The plea of the respondent that she wanted to dispose of the property and settle in Madras has been disbelieved by the learned Subordinate Judge. Equally, his theory of trespass. As spoken to by her she continued to be in occupation of that one room throughout even after the execution of Ex.1.
There was no demand by the mortgagee. The payment of Rs. 1700 on the promissory note debt Ex.X-13 cannot be believed at all because what was required to be paid even assuming there was a borrowing of Rs. 1,000 under that promissory note, together with interest, would only amount to Rs. 1,075 why, therefore, Rs. 1,200 was stated to have been paid has not been explained. The promisee is none other than the defendant's brother.
There is no evidence with regard to the so-called handloans advanced by the defendant.
It is rather curious that all these documents were attested by the same set of attestors in that Arumugham happens to be the attestor in respect of documents, Exs.X-2,X-13 and X-l. All these circumstances taken together with the evidence of P.W.1 clearly prove her case.

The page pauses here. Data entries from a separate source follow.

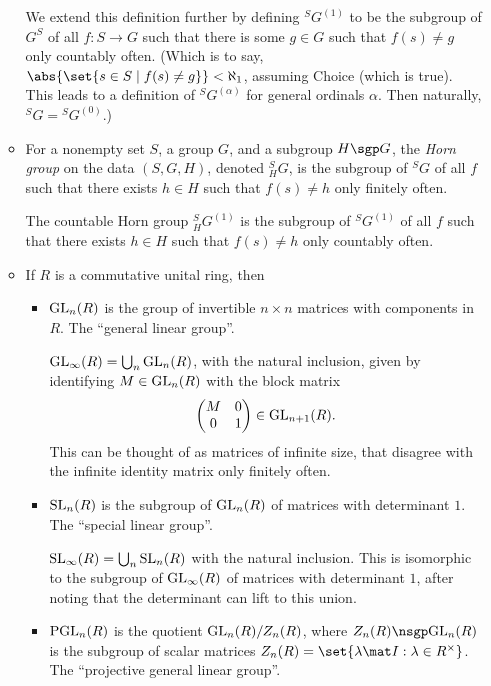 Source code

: \documentclass[a4paper,12pt]{article}
\begin{document}
\begin{enumerate}[leftmargin=*]
\begin{itemize}
    We extend this definition further by defining
    \({}^SG^{(1)}\) to be the subgroup of \(G^S\) of all \(f: S \to G\) such
    that there is some \(g \in G\) such that \(f(s) \ne g\) only countably
    often.
    (Which is to say, \(\abs{\set{s \in S \mid f(s) \ne g}} < \aleph_1\),
    assuming Choice (which is true). This leads to a definition of
    \({}^SG^{(\alpha)}\) for general ordinals \(\alpha\). Then naturally,
    \({}^SG = {}^SG^{(0)}\).)
   \item
    For a nonempty set \(S\), a group \(G\), and a subgroup \(H \sgp G\), the
    \emph{Horn group} on the data \((S, G, H)\), denoted
    \({}_H^S G\), is the subgroup of \({}^S G\) of all \(f\) such that there
    exists \(h \in H\) such that \(f(s) \ne h\) only finitely often.

    The countable Horn group \({}_H^S G^{(1)}\) is the subgroup of
    \({}^S G^{(1)}\) of all \(f\) such that there exists \(h \in H\) such that
    \(f(s) \ne h\) only countably often.
   \item
    If \(R\) is a commutative unital ring, then
    \begin{itemize}
     \item
      \(\mathrm{GL}_n(R)\) is the group of invertible \(n \times n\) matrices
      with components in \(R\). The ``general linear group''.

      \(\mathrm{GL}_\infty(R) = \bigcup_n \mathrm{GL}_n(R)\), with the natural
      inclusion, given by identifying \(M \in \mathrm{GL}_n(R)\) with the block matrix
      \begin{equation*}
       \begin{pmatrix}
        M & 0 \\
        0 & 1 \\
       \end{pmatrix} \in \mathrm{GL}_{n + 1}(R).
      \end{equation*}
      This can be thought of as matrices of infinite size, that disagree with
      the infinite identity matrix only finitely often.
     \item
      \(\mathrm{SL}_n(R)\) is the subgroup of \(\mathrm{GL}_n(R)\) of matrices
      with determinant \(1\). The ``special linear group''.

      \(\mathrm{SL}_\infty(R) = \bigcup_n \mathrm{SL}_n(R)\) with the natural
      inclusion. This is isomorphic to the subgroup of
      \(\mathrm{GL}_\infty(R)\) of matrices with determinant \(1\), after
      noting that the determinant can lift to this union.
     \item
      \(\mathrm{PGL}_n(R)\) is the quotient
      \(\mathrm{GL}_n(R) / Z_n(R)\), where \(Z_n(R) \nsgp \GL_n(R)\) is the
      subgroup of scalar matrices
      \(Z_n(R) = \set{\lambda \mat I: \lambda \in R^\times}\).
      The ``projective general linear group''.


\end{itemize}
\end{itemize}
\end{enumerate}
\end{document}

10. On the fact of the above, we have no hesitation in holding that the onus lay upon the defendant-appellant to show that the 1st plaintiff fully knew about the contents of the document of sale and that her story that she was made to believe that she was document is not true. The defendant appellant has failed to discharge the onus in this behalf and the evidence as above positively proved that the sale is hit by the doctrine of non est factum. We, accordingly, find no merit in this appeal. The appeal is dismissed. On the facts of this case, however, there shall be no order as to costs.